Database and Business Intelligence : 2013

Wednesday, September 18, 2013

How to Delete duplicate records in Oracle table

Many times we get duplicate records in a table. Mostly we can truncate the whole table and reload it again from source, but if the table is big and takes long time to reload, we should probably not truncate the table and reload it again. We can manually run a script to delete all the duplicates from the table and make it clean for users.

There are various approaches through which we can delete duplicate records, but my favorite is by row_id

Here is a script to perform that

DELETE FROM
table_name A
WHERE
a.rowid >
ANY (
SELECT
B.rowid
FROM
table_name B
WHERE
A.col1 = B.col1
AND
A.col2 = B.col2
);

Please note that you must specify all of the columns that make the row a duplicate in the SQL where clause.
Hope this is helpful. :)

Tuesday, July 16, 2013

How to truncate a partition of a table in Oracle with Informatica Pre SQL

So, I only wanted to delete a set of data from a huge table and not wanted to truncate the whole table, as it would take long time to reload all the data.So I decided to partition the table by list on a column values. I created informatica mappings for each partition separately and put all the sessions in one workflow. Now here is the trick I applied. For each session's properties in under mapping tab, click on the target and scroll down, you will see a PRE SQL section where you write a truncate statement.

ALTER TABLE table_name TRUNCATE PARTITION partition_name;

Click OK and save the workflow. I did this for all the sessions, basically for each partition I had created.
This allows me to run the sessions manually if I want and run one at a time or all of them. Pre and Post sql options are awesome and gives you lots of flexibility to work with.

List all the table information with specified column_name

Say, we have a column_name and we want to find out which table it belongs to, or to know all the tables and views have this column. Here is my way

SELECT * FROM ALL_TAB_COLUMNS
WHERE COLUMN_NAME = 'ID'

OR

SELECT * FROM ALL_TAB_COLUMNS
WHERE COLUMN_NAME LIKE '%ID%'

Always use upper case for column_name value. It will list all the tables info along with the owner schema.

Tuesday, June 25, 2013

How to Create Index on a table in Oracle

Here is the syntax to create an index on a table in oracle:

CREATE INDEX INDEX_NAME ON TABLE_NAME(COLUMN_NAME);

If you want to specify tablespace you can do it as follows:

CREATE INDEX INDEX_NAME ON TABLE_NAME(COLUMN_NAME)
TABLESPACE TABLE_SPACE;

Isn't that easy?

Wednesday, June 19, 2013

How to add more columns to an existing table with a simple SQL in Oracle

Most of you may know that you can add a column easily with Toad by going through add column wizard or Alter table wizard. Let's say if you have to add lots of columns to a table, I would rather write a simple sql code than to add columns through wizard. Here is the simple sql you can write for the same

Alter table_name add

(column_a datatype,

column_b datatype,

column_c datatype,

column_d datatype,

....

)

You can add as many columns as you want in just one shot. Is' nt that useful??

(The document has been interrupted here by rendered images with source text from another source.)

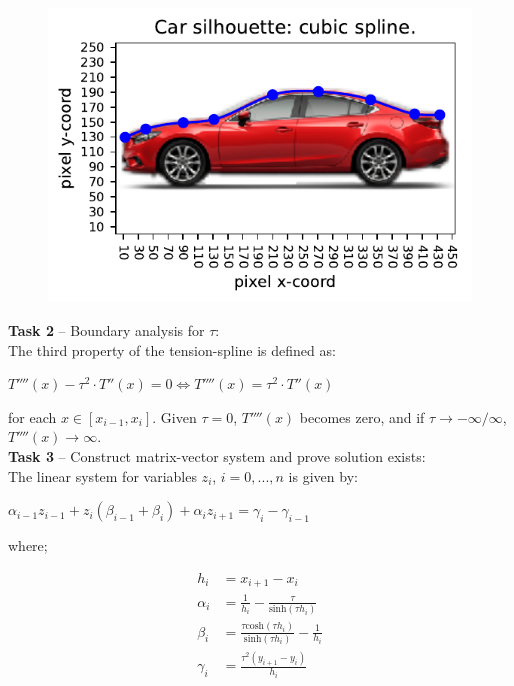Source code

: \documentclass{article}
\newcommand{\T}[2]{\textbf{Task #1} -- #2:\\}
\begin{document}
\begin{figure}[!ht]
  \center
  \includegraphics{figs/p2-car-grid-cubic.pdf}
\end{figure}



\T{2}{Boundary analysis for $\tau$}

  The third property of the tension-spline is defined as:

  \begin{center}
  $
    T''''(x) - \tau^2 \cdot T''(x) = 0 \iff
    T''''(x) = \tau^2 \cdot T''(x)
  $
  \end{center}

  for each $ x \in [x_{i-1},x_i]$. Given $ \tau = 0 $, $T''''(x)$ becomes zero,
  and if $\tau \rightarrow -\infty/\infty$, $T''''(x) \rightarrow \infty$. \\

\T{3}{Construct matrix-vector system and prove solution exists}

  The linear system for variables $z_i$, $i = 0,...,n$ is given by:
  \begin{center}
    $\alpha_{i-1}z_{i-1} + z_i(\beta_{i-1} + \beta_i) + \alpha_i z_{i+1} =
    \gamma_i - \gamma_{i-1}$
  \end{center}

  where;

  \begin{align*}
    h_i &= x_{i+1} - x_i \\
    \alpha_i &= \frac{1}{h_i} - \frac{\tau}{\mathrm{sinh}(\tau h_i)} \\
    \beta_i &= \frac{\tau \mathrm{cosh}(\tau h_i)}{\mathrm{sinh}(\tau h_i)} -
    \frac{1}{h_i} \\
    \gamma_i &= \frac{\tau^2(y_{i+1}-y_i)}{h_i}
  \end{align*}
\end{document}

Create a Table from another table/sql with/without copying data in Oracle

Sometimes we need to create a table from a specified pl/sql code or other table. Say we only want to create the table columns and not copy the data. Here is the sql code to create a table from another table along with data.

Create table table_name as Select * from table_a

You can substitute red part of the query to any sql query. This will create table with all the data in it. Now, I want to create the same table but without copying the data. It's actually very simple, you only have to add a where clause to restrict the row number to zero. This is how you can write it:

Create table table_name as Select * from table_a where 1=0

This could be useful when you have to create a table from different table columns. This automatically adapts datatypes of columns.

Wednesday, June 5, 2013

How to add ON DELETE CASCADE feature to a table/constraint when the foreign key constraint is already added?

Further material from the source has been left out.